Golf's Big Roar
Tiger Woods primed to shatter Jack Nicklaus' Majors record: This win is no joke
The doubters are already trying to rally, to paint Tiger Woods' easy victory at Bay Hill as some sort of momentary blip. It's only one tournament, they cry. He still isn't any closer to Jack, they remind.
Hogwash. And you get the sense that most of them know it too.
Tiger Woods was always going to come back. Jack Nicklaus' record for Major wins was only enjoying a temporary reprieve. This idea that Woods wouldn't reach and pass 18 because he'd driven himself off course when he drove into the fire hydrant on that fateful November night always rang out as more laughable than real.
Woods is fine, and he's always been fine when it comes to golf. He'll win at least one Major this year, and don't discount the idea of him snaring two.
Every golfer — even the legends or legends — goes through a slump at some point in their career. Nicklaus only won one major in four years in one stretch (1976, 1977, 1978, 1979).
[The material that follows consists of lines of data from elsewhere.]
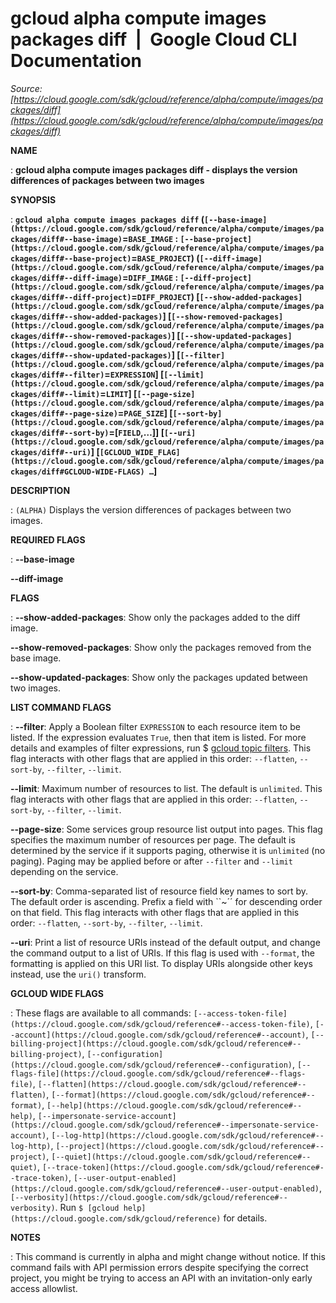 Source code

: # gcloud alpha compute images packages diff  |  Google Cloud CLI Documentation

*Source: [https://cloud.google.com/sdk/gcloud/reference/alpha/compute/images/packages/diff](https://cloud.google.com/sdk/gcloud/reference/alpha/compute/images/packages/diff)*

**NAME**

: **gcloud alpha compute images packages diff - displays the version differences of packages between two images**

**SYNOPSIS**

: **`gcloud alpha compute images packages diff` (`[--base-image](https://cloud.google.com/sdk/gcloud/reference/alpha/compute/images/packages/diff#--base-image)`=`BASE_IMAGE` : `[--base-project](https://cloud.google.com/sdk/gcloud/reference/alpha/compute/images/packages/diff#--base-project)`=`BASE_PROJECT`) (`[--diff-image](https://cloud.google.com/sdk/gcloud/reference/alpha/compute/images/packages/diff#--diff-image)`=`DIFF_IMAGE` : `[--diff-project](https://cloud.google.com/sdk/gcloud/reference/alpha/compute/images/packages/diff#--diff-project)`=`DIFF_PROJECT`) [`[--show-added-packages](https://cloud.google.com/sdk/gcloud/reference/alpha/compute/images/packages/diff#--show-added-packages)`] [`[--show-removed-packages](https://cloud.google.com/sdk/gcloud/reference/alpha/compute/images/packages/diff#--show-removed-packages)`] [`[--show-updated-packages](https://cloud.google.com/sdk/gcloud/reference/alpha/compute/images/packages/diff#--show-updated-packages)`] [`[--filter](https://cloud.google.com/sdk/gcloud/reference/alpha/compute/images/packages/diff#--filter)`=`EXPRESSION`] [`[--limit](https://cloud.google.com/sdk/gcloud/reference/alpha/compute/images/packages/diff#--limit)`=`LIMIT`] [`[--page-size](https://cloud.google.com/sdk/gcloud/reference/alpha/compute/images/packages/diff#--page-size)`=`PAGE_SIZE`] [`[--sort-by](https://cloud.google.com/sdk/gcloud/reference/alpha/compute/images/packages/diff#--sort-by)`=[`FIELD`,…]] [`[--uri](https://cloud.google.com/sdk/gcloud/reference/alpha/compute/images/packages/diff#--uri)`] [`[GCLOUD_WIDE_FLAG](https://cloud.google.com/sdk/gcloud/reference/alpha/compute/images/packages/diff#GCLOUD-WIDE-FLAGS) …`]**

**DESCRIPTION**

: `(ALPHA)` Displays the version differences of packages between two
images.

**REQUIRED FLAGS**

: **--base-image**

**--diff-image**

**FLAGS**

: **--show-added-packages**:
Show only the packages added to the diff image.

**--show-removed-packages**:
Show only the packages removed from the base image.

**--show-updated-packages**:
Show only the packages updated between two images.

**LIST COMMAND FLAGS**

: **--filter**:
Apply a Boolean filter `EXPRESSION` to each resource item
to be listed. If the expression evaluates `True`, then that item is
listed. For more details and examples of filter expressions, run $ [gcloud topic filters](https://cloud.google.com/sdk/gcloud/reference/topic/filters). This flag
interacts with other flags that are applied in this order:
`--flatten`, `--sort-by`, `--filter`,
`--limit`.

**--limit**:
Maximum number of resources to list. The default is `unlimited`. This
flag interacts with other flags that are applied in this order:
`--flatten`, `--sort-by`, `--filter`,
`--limit`.

**--page-size**:
Some services group resource list output into pages. This flag specifies the
maximum number of resources per page. The default is determined by the service
if it supports paging, otherwise it is `unlimited` (no paging).
Paging may be applied before or after `--filter` and
`--limit` depending on the service.

**--sort-by**:
Comma-separated list of resource field key names to sort by. The default order
is ascending. Prefix a field with ``~´´ for descending order on that
field. This flag interacts with other flags that are applied in this order:
`--flatten`, `--sort-by`, `--filter`,
`--limit`.

**--uri**:
Print a list of resource URIs instead of the default output, and change the
command output to a list of URIs. If this flag is used with
`--format`, the formatting is applied on this URI list. To display
URIs alongside other keys instead, use the `uri()` transform.

**GCLOUD WIDE FLAGS**

: These flags are available to all commands: `[--access-token-file](https://cloud.google.com/sdk/gcloud/reference#--access-token-file)`,
`[--account](https://cloud.google.com/sdk/gcloud/reference#--account)`, `[--billing-project](https://cloud.google.com/sdk/gcloud/reference#--billing-project)`,
`[--configuration](https://cloud.google.com/sdk/gcloud/reference#--configuration)`,
`[--flags-file](https://cloud.google.com/sdk/gcloud/reference#--flags-file)`,
`[--flatten](https://cloud.google.com/sdk/gcloud/reference#--flatten)`, `[--format](https://cloud.google.com/sdk/gcloud/reference#--format)`, `[--help](https://cloud.google.com/sdk/gcloud/reference#--help)`, `[--impersonate-service-account](https://cloud.google.com/sdk/gcloud/reference#--impersonate-service-account)`,
`[--log-http](https://cloud.google.com/sdk/gcloud/reference#--log-http)`,
`[--project](https://cloud.google.com/sdk/gcloud/reference#--project)`, `[--quiet](https://cloud.google.com/sdk/gcloud/reference#--quiet)`, `[--trace-token](https://cloud.google.com/sdk/gcloud/reference#--trace-token)`, `[--user-output-enabled](https://cloud.google.com/sdk/gcloud/reference#--user-output-enabled)`,
`[--verbosity](https://cloud.google.com/sdk/gcloud/reference#--verbosity)`.
Run `$ [gcloud help](https://cloud.google.com/sdk/gcloud/reference)` for details.

**NOTES**

: This command is currently in alpha and might change without notice. If this
command fails with API permission errors despite specifying the correct project,
you might be trying to access an API with an invitation-only early access
allowlist.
He won only one in another three-year stretch (1967 through 1969).
Tiger's slump just happen to coincide with his outing as Don Draper-level philanderer and the destruction of his marriage. That link was always more happenstance than cause and effect.
Woods is fine, and he's always been fine when it comes to golf. He'll win at least one Major this year, and don't discount the idea of him snaring two, which would send the hype spiraling back into overdrive. Nicklaus' record is as endangered as ever.
Nicklaus knows better than anyone. He "came back" from his four-year lag to win two Majors in 1980 — though he never had to answer as many "slump" question as Tiger has. Snapping his PGA Tour victory drought at 923 days and 27 tournaments wasn't as important as how Tiger did it. With ease.
"I just never got close to him," second place Graeme McDowell said in the press conference.
Sound familiar? There's been a lot of boasting from other PGA Tour pros on how they no longer fear Woods. Just wait till he wins a few more. That fear isn't as close to as dead as many think.
The side effect of Tiger's return to winning is that golf suddenly matters again. TV ratings for NBC's golf skyrocketed Sunday while the competing NCAA Tournament (one of the least interesting Big Dances in recent memory) plummeted. You don't want to be competing against Tiger for eyeballs either.
This is all good timing for the Shell Houston Open, which runs this week at Redstone Golf Club in its now-traditional week before the Masters date. Woods will not be in Houston (again). But his win still brings more attention to golf and any tournament that follows. Reporters will be out at Redstone to ask Phil Mickelson about Tiger, adding to the buildup of a tourney that always lures mammoth galleries.
There is nothing like Tiger — even if he's just a shadow from afar.
I've covered Michael Jordan in his prime, had a press box perch for the New York Yankees' run of four World Championships in five years and been at some classic NFL playoff games, but none of those compare to the electricity of covering Tiger Woods in the 2008 U.S. Open when he won that 90-hole marathon on one leg at Torrey Pines. Tiger Woods is the transcendent athlete of our times.
The days of being able to discount him as the ultimate champion will be long gone soon. Tiger Woods is still set to bulldoze Jack. As he always was.